### WHAT IS REQUIRED
With the pictures omitted, write out all of the listing exactly.

### DATASET RECORDS
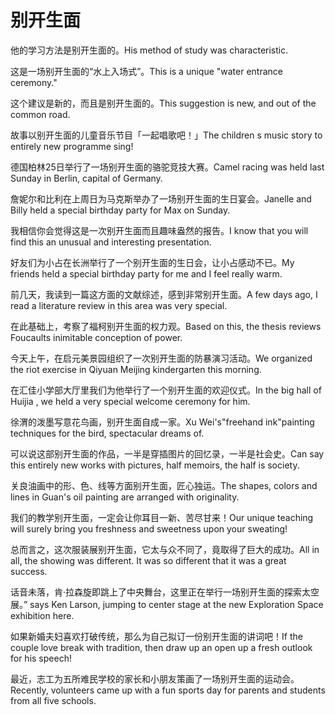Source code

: # 别开生面

<p><span class="chinese">他的学习方法是别开生面的。</span><span class="english">His method of study was characteristic.</span></p>

<p><span class="chinese">这是一场别开生面的“水上入场式”。</span><span class="english">This is a unique "water entrance ceremony."</span></p>

<p><span class="chinese">这个建议是新的，而且是别开生面的。</span><span class="english">This suggestion is new, and out of the common road.</span></p>

<p><span class="chinese">故事以别开生面的儿童音乐节目「一起唱歌吧！」</span><span class="english">The children s music story to entirely new programme sing!</span></p>

<p><span class="chinese">德国柏林25日举行了一场别开生面的骆驼竞技大赛。</span><span class="english">Camel racing was held last Sunday in Berlin, capital of Germany.</span></p>

<p><span class="chinese">詹妮尔和比利在上周日为马克斯举办了一场别开生面的生日宴会。</span><span class="english">Janelle and Billy held a special birthday party for Max on Sunday.</span></p>

<p><span class="chinese">我相信你会觉得这是一次别开生面而且趣味盎然的报告。</span><span class="english">I know that you will find this an unusual and interesting presentation.</span></p>

<p><span class="chinese">好友们为小占在长洲举行了一个别开生面的生日会，让小占感动不已。</span><span class="english">My friends held a special birthday party for me and I feel really warm.</span></p>

<p><span class="chinese">前几天，我读到一篇这方面的文献综述，感到非常别开生面。</span><span class="english">A few days ago, I read a literature review in this area was very special.</span></p>

<p><span class="chinese">在此基础上，考察了福柯别开生面的权力观。</span><span class="english">Based on this, the thesis reviews Foucaults inimitable conception of power.</span></p>

<p><span class="chinese">今天上午，在启元美景园组织了一次别开生面的防暴演习活动。</span><span class="english">We organized the riot exercise in Qiyuan Meijing kindergarten this morning.</span></p>

<p><span class="chinese">在汇佳小学部大厅里我们为他举行了一个别开生面的欢迎仪式。</span><span class="english">In the big hall of Huijia , we held a very special welcome ceremony for him.</span></p>

<p><span class="chinese">徐渭的泼墨写意花鸟画，别开生面自成一家。</span><span class="english">Xu Wei's"freehand ink"painting techniques for the bird, spectacular dreams of.</span></p>

<p><span class="chinese">可以说这部别开生面的作品，一半是穿插图片的回忆录，一半是社会史。</span><span class="english">Can say this entirely new works with pictures, half memoirs, the half is society.</span></p>

<p><span class="chinese">关良油画中的形、色、线等方面别开生面，匠心独运。</span><span class="english">The shapes, colors and lines in Guan's oil painting are arranged with originality.</span></p>

<p><span class="chinese">我们的教学别开生面，一定会让你耳目一新、苦尽甘来！</span><span class="english">Our unique teaching will surely bring you freshness and sweetness upon your sweating!</span></p>

<p><span class="chinese">总而言之，这次服装展别开生面，它太与众不同了，竟取得了巨大的成功。</span><span class="english">All in all, the showing was different. It was so different that it was a great success.</span></p>

<p><span class="chinese">话音未落，肯·拉森旋即跳上了中央舞台，这里正在举行一场别开生面的探索太空展。</span><span class="english">” says Ken Larson, jumping to center stage at the new Exploration Space exhibition here.</span></p>

<p><span class="chinese">如果新婚夫妇喜欢打破传统，那么为自己拟订一份别开生面的讲词吧！</span><span class="english">If the couple love break with tradition, then draw up an open up a fresh outlook for his speech!</span></p>

<p><span class="chinese">最近，志工为五所难民学校的家长和小朋友策画了一场别开生面的运动会。</span><span class="english">Recently, volunteers came up with a fun sports day for parents and students from all five schools.</span></p>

### ANSWER AREA
Source code

: # 别开生面

<p><span class="chinese">他的学习方法是别开生面的。</span><span class="english">His method of study was characteristic.</span></p>

<p><span class="chinese">这是一场别开生面的“水上入场式”。</span><span class="english">This is a unique "water entrance ceremony."</span></p>

<p><span class="chinese">这个建议是新的，而且是别开生面的。</span><span class="english">This suggestion is new, and out of the common road.</span></p>

<p><span class="chinese">故事以别开生面的儿童音乐节目「一起唱歌吧！」</span><span class="english">The children s music story to entirely new programme sing!</span></p>

<p><span class="chinese">德国柏林25日举行了一场别开生面的骆驼竞技大赛。</span><span class="english">Camel racing was held last Sunday in Berlin, capital of Germany.</span></p>

<p><span class="chinese">詹妮尔和比利在上周日为马克斯举办了一场别开生面的生日宴会。</span><span class="english">Janelle and Billy held a special birthday party for Max on Sunday.</span></p>

<p><span class="chinese">我相信你会觉得这是一次别开生面而且趣味盎然的报告。</span><span class="english">I know that you will find this an unusual and interesting presentation.</span></p>

<p><span class="chinese">好友们为小占在长洲举行了一个别开生面的生日会，让小占感动不已。</span><span class="english">My friends held a special birthday party for me and I feel really warm.</span></p>

<p><span class="chinese">前几天，我读到一篇这方面的文献综述，感到非常别开生面。</span><span class="english">A few days ago, I read a literature review in this area was very special.</span></p>

<p><span class="chinese">在此基础上，考察了福柯别开生面的权力观。</span><span class="english">Based on this, the thesis reviews Foucaults inimitable conception of power.</span></p>

<p><span class="chinese">今天上午，在启元美景园组织了一次别开生面的防暴演习活动。</span><span class="english">We organized the riot exercise in Qiyuan Meijing kindergarten this morning.</span></p>

<p><span class="chinese">在汇佳小学部大厅里我们为他举行了一个别开生面的欢迎仪式。</span><span class="english">In the big hall of Huijia , we held a very special welcome ceremony for him.</span></p>

<p><span class="chinese">徐渭的泼墨写意花鸟画，别开生面自成一家。</span><span class="english">Xu Wei's"freehand ink"painting techniques for the bird, spectacular dreams of.</span></p>

<p><span class="chinese">可以说这部别开生面的作品，一半是穿插图片的回忆录，一半是社会史。</span><span class="english">Can say this entirely new works with pictures, half memoirs, the half is society.</span></p>

<p><span class="chinese">关良油画中的形、色、线等方面别开生面，匠心独运。</span><span class="english">The shapes, colors and lines in Guan's oil painting are arranged with originality.</span></p>

<p><span class="chinese">我们的教学别开生面，一定会让你耳目一新、苦尽甘来！</span><span class="english">Our unique teaching will surely bring you freshness and sweetness upon your sweating!</span></p>

<p><span class="chinese">总而言之，这次服装展别开生面，它太与众不同了，竟取得了巨大的成功。</span><span class="english">All in all, the showing was different. It was so different that it was a great success.</span></p>

<p><span class="chinese">话音未落，肯·拉森旋即跳上了中央舞台，这里正在举行一场别开生面的探索太空展。</span><span class="english">” says Ken Larson, jumping to center stage at the new Exploration Space exhibition here.</span></p>

<p><span class="chinese">如果新婚夫妇喜欢打破传统，那么为自己拟订一份别开生面的讲词吧！</span><span class="english">If the couple love break with tradition, then draw up an open up a fresh outlook for his speech!</span></p>

<p><span class="chinese">最近，志工为五所难民学校的家长和小朋友策画了一场别开生面的运动会。</span><span class="english">Recently, volunteers came up with a fun sports day for parents and students from all five schools.</span></p>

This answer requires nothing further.